There is a bit of problem though.

  1. The model you have is only built on the training data alone. The out-of-sample performance estimate you have is solely evaluated using the validation set. What if the data isn’t splitted perfectly? Let’s say we are looking at fitness data. By chance, most of the datapoints in the training set are from female participants and most of the datapoints in the validation set are from male participants. Can we still say that the model we built generalizes well to the entire population which has roughly equal amount of female and male? Can we say the performance estimation using a validation set containing only male is unbiased? The answer to both questions is of course, no!

  2. Let’s say you measure your model performance on the validation set and want to tweak your model further. Like I mentioned last time, doing so allows information from the validation set to leak out to the training process and effectively makes your model start training on the validation set. This can cause your model to overfit on the validation set and once again produce inflated performance estimation.

Let us address point 1 first.

Cross Validation

The basic idea of cross validation is an extension of the hold out method.

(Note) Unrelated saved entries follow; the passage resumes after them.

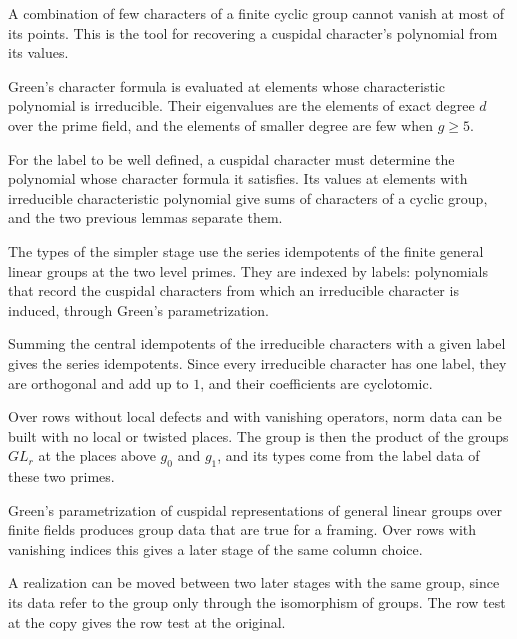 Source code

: A combination of few characters of a finite cyclic group cannot vanish at most of its points. This
is the tool for recovering a cuspidal character's polynomial from its values.

Green's character formula is evaluated at elements whose characteristic polynomial is irreducible.
Their eigenvalues are the elements of exact degree $d$ over the prime field, and the elements of
smaller degree are few when $g\ge5$.

For the label to be well defined, a cuspidal character must determine the polynomial whose character
formula it satisfies. Its values at elements with irreducible characteristic polynomial give sums of
characters of a cyclic group, and the two previous lemmas separate them.

The types of the simpler stage use the series idempotents of the finite general linear groups at
the two level primes. They are indexed by labels: polynomials that record the cuspidal characters
from which an irreducible character is induced, through Green's parametrization.

Summing the central idempotents of the irreducible characters with a given label gives the series
idempotents. Since every irreducible character has one label, they are orthogonal and add up to $1$,
and their coefficients are cyclotomic.

Over rows without local defects and with vanishing operators, norm data can be built with no local
or twisted places. The group is then the product of the groups $GL_r$ at the places above $g_0$
and $g_1$, and its types come from the label data of these two primes.

Green's parametrization of cuspidal representations of general linear groups
over finite fields produces group data that are true for a framing. Over rows
with vanishing indices this gives a later stage of the same column choice.

A realization can be moved between two later stages with the same group, since
its data refer to the group only through the isomorphism of groups. The row
test at the copy gives the row test at the original.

  1. Hold out a portion of the data to be the validation set. This is called a validation fold or sometimes just a fold. The rest of the data is set to be the training set. Train model on the training set and evaluate on the validation set/fold as usual.

  2. Choose a different portion of the data to be the validation set. To ensure no information is leaking over the new fold cannot overlap with the old fold (or any other folds for that matter). The rest is the training set. Train and evaluate.

  3. Iterate steps 1 and 2 k times. This ultimately results in k folds and k entries of performance evaluations. Their average is the out-of-sample performance estimate from k-fold cross validation.

Here’s a picture visualizing a simple 2-fold cross validation.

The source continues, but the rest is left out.